Federal Reserve Chair Janet Yellen just introduced a new term into Fed Speak', "pent-up wage deflation". This seems to be an effort to explain away the problem of stagnant wages in the US economy that are not allowing the Fed to meet its 2% inflation goal by blaming it on the "inability or unwillingness of US firms to drastically cut wages" after the Bush collapse in 2008. This according to the Fed is making it possible for companies to now expand employment without raising wages. Ms Yellen did acknowledge that real wages had been declining for some time prior to the crash (real wages have been declining for 33 years, but who's counting).

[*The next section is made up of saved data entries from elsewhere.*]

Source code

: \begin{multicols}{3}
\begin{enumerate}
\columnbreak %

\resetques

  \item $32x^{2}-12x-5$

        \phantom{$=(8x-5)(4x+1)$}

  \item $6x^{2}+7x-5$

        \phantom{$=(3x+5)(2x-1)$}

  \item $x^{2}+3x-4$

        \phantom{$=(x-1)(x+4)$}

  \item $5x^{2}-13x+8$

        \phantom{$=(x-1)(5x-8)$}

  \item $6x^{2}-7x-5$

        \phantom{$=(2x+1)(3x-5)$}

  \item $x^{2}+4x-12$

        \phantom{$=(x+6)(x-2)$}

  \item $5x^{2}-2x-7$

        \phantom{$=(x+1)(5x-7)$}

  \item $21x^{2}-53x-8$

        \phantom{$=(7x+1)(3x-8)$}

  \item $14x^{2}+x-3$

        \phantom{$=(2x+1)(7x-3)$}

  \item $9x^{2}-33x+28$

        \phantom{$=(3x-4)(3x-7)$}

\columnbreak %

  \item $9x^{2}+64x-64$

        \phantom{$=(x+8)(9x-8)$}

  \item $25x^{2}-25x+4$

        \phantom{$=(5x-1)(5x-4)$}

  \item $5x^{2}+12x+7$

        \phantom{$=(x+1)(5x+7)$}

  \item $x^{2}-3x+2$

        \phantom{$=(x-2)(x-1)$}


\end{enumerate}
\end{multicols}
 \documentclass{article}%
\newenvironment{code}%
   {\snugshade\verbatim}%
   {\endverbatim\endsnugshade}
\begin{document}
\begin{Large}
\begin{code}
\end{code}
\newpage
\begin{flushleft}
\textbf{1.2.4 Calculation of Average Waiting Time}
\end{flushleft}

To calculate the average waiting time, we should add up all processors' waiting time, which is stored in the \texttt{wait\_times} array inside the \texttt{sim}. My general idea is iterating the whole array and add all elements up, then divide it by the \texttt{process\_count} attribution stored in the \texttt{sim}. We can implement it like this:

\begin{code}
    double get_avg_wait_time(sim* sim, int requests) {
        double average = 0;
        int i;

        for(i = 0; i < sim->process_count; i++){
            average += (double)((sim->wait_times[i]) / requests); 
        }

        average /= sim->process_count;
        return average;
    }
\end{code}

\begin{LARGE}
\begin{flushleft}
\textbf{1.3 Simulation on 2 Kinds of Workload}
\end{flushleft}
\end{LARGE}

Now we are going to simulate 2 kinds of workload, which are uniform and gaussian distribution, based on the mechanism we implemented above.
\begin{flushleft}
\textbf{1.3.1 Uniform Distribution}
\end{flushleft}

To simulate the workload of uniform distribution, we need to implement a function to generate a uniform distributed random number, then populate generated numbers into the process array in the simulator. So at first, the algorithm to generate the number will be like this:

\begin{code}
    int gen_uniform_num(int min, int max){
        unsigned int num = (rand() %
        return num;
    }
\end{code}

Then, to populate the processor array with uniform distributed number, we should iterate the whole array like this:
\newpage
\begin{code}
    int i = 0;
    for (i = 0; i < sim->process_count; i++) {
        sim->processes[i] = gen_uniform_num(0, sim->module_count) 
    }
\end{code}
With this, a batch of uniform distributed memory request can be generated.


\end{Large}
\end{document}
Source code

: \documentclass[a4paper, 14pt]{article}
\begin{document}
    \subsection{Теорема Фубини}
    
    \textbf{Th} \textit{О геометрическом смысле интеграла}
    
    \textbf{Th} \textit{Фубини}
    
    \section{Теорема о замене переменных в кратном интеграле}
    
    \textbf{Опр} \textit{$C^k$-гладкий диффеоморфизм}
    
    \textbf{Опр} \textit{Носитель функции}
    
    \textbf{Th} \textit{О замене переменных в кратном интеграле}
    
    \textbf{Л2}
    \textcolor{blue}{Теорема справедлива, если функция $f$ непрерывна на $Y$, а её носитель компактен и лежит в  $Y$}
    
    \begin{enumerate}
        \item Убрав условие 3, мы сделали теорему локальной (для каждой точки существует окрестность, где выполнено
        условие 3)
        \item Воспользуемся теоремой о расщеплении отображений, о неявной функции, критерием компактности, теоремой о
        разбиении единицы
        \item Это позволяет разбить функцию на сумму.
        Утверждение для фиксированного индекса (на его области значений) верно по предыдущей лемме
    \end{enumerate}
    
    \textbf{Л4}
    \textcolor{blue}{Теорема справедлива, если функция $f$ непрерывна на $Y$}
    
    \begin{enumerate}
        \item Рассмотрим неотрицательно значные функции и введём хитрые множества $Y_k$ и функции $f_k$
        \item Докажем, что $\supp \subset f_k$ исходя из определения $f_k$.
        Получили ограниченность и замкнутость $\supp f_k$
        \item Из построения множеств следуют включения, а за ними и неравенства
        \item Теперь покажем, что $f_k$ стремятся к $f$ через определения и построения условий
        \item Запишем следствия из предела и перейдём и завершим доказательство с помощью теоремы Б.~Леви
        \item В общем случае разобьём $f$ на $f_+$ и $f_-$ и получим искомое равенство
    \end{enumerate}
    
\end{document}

Deflation is always the goal of an economic collapse as this further enriches the hoarders of cash since they can buy more assets for 10 cents on the dollar, and drastically increases the burden on anyone who is in debt since they now owe a much bigger percentage of their declining income on devalued property.

The conclusion that the Fed has jumped to is that wages could start to rise rapidly once this 'pent-up wage deflation' that's currently causing stagnation in wages is exhausted. Companies would suddenly be forced to start paying significantly more for labor. In that light they're planning to end their QE3 bond buying program in October. This happens to be just in time for the election. If this happens to trigger a huge decline in the Stock Market (as investors return to bonds), I wonder who the voters will blame for this even if the economy itself is in an accelerated recovery?

You can bet the corporate networks will be dutifully telling everyone about the billions that disappeared from their 401(k), never mentioning that their 401(k)s must inevitably lose money because looting them is where Wall Street is getting their billions from. Nobody in their right mind should put money into a 401(k), it ranks up there with planning your retirement around buying lottery tickets.